[Plain-text document sources]
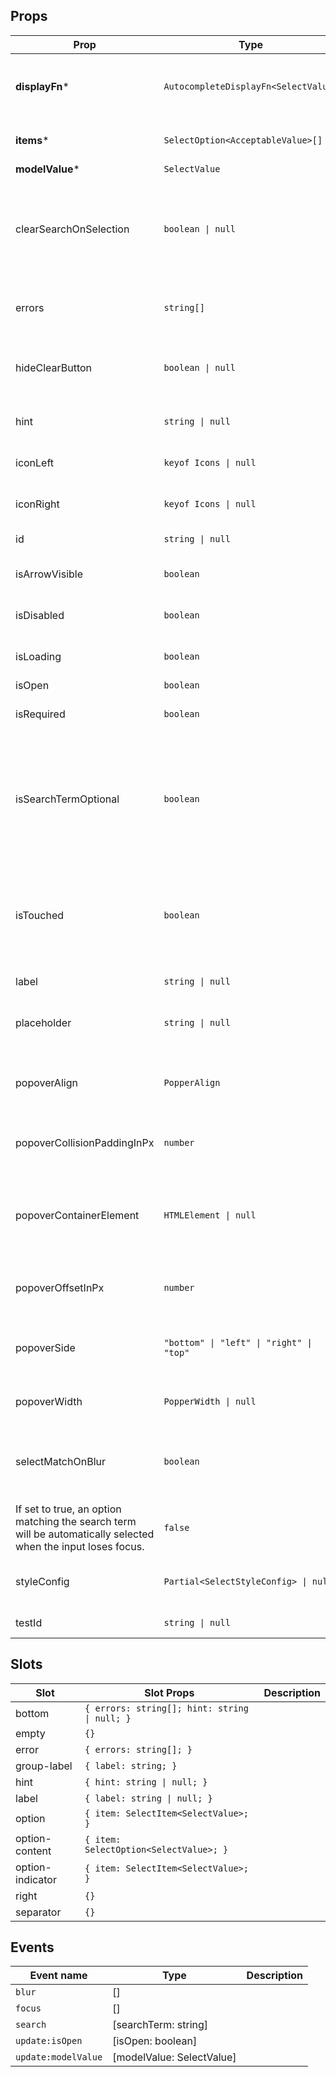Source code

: <!-- This file is automatically generated, do not edit manually. -->

## Props

| Prop | Type | Description | Default |
| ---- | ---- | ----------- | ------- |
| **displayFn*** | `AutocompleteDisplayFn<SelectValue>` | The display function for the selected value. |  |
| **items*** | `SelectOption<AcceptableValue>[]` | The items of the select. |  |
| **modelValue*** | `SelectValue` |  |  |
| clearSearchOnSelection | `boolean \| null` | Whether the search input should be cleared when a selection is made. | `false` |
| errors | `string[]` | The errors associated with the input. | `[]` |
| hideClearButton | `boolean \| null` | Whether the clear button should be hidden. | `false` |
| hint | `string \| null` | The hint text of the input. | `null` |
| iconLeft | `keyof Icons \| null` | The left icon of the input. | `null` |
| iconRight | `keyof Icons \| null` | The right icon of the input. | `null` |
| id | `string \| null` | The id of the input. | `null` |
| isArrowVisible | `boolean` | Whether the arrow is visible. | `false` |
| isDisabled | `boolean` | Whether the input is disabled. | `false` |
| isLoading | `boolean` | Whether the input is loading. | `false` |
| isOpen | `boolean` |  |  |
| isRequired | `boolean` | Whether the input is required. | `false` |
| isSearchTermOptional | `boolean` | If enabled, the dropdown will be able to be opened without having a search term. | `false` |
| isTouched | `boolean` | Whether the input is touched. Used to determine if an error should be shown. | `false` |
| label | `string \| null` | The label of the input. | `null` |
| placeholder | `string \| null` | The placeholder text of the input. | `null` |
| popoverAlign | `PopperAlign` | The alignment of the popper content. | `"center"` |
| popoverCollisionPaddingInPx | `number` | The padding of the popper collision. | `0` |
| popoverContainerElement | `HTMLElement \| null` | The element to render the tooltip in. By default this is the viewport | `null` |
| popoverOffsetInPx | `number` | The offset of the popper content. | `4` |
| popoverSide | `"bottom" \| "left" \| "right" \| "top"` | The side of the trigger the tooltip should be on. | `"bottom"` |
| popoverWidth | `PopperWidth \| null` | The width of the popper. | `"anchor-width"` |
| selectMatchOnBlur | `boolean` | By default, a value is set only when an option is selected.
If set to true, an option matching the search term will be automatically selected when the input loses focus. | `false` |
| styleConfig | `Partial<SelectStyleConfig> \| null` | The style config of the component. | `null` |
| testId | `string \| null` | The test id of the input. | `null` |

## Slots

| Slot | Slot Props | Description |
| --------- | ---- | ----------- |
| bottom | `{ errors: string[]; hint: string \| null; }` |  |
| empty | `{}` |  |
| error | `{ errors: string[]; }` |  |
| group-label | `{ label: string; }` |  |
| hint | `{ hint: string \| null; }` |  |
| label | `{ label: string \| null; }` |  |
| option | `{ item: SelectItem<SelectValue>; }` |  |
| option-content | `{ item: SelectOption<SelectValue>; }` |  |
| option-indicator | `{ item: SelectItem<SelectValue>; }` |  |
| right | `{}` |  |
| separator | `{}` |  |

## Events

| Event name | Type | Description |
| ---------- | ---- | ----------- |
| `blur` | [] |  |
| `focus` | [] |  |
| `search` | [searchTerm: string] |  |
| `update:isOpen` | [isOpen: boolean] |  |
| `update:modelValue` | [modelValue: SelectValue] |  |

- What to work on -
Each line above that contains the word "hint" should be returned.

- Written solution -
| hint | `string \| null` | The hint text of the input. | `null` |
| bottom | `{ errors: string[]; hint: string \| null; }` |  |
| hint | `{ hint: string \| null; }` |  |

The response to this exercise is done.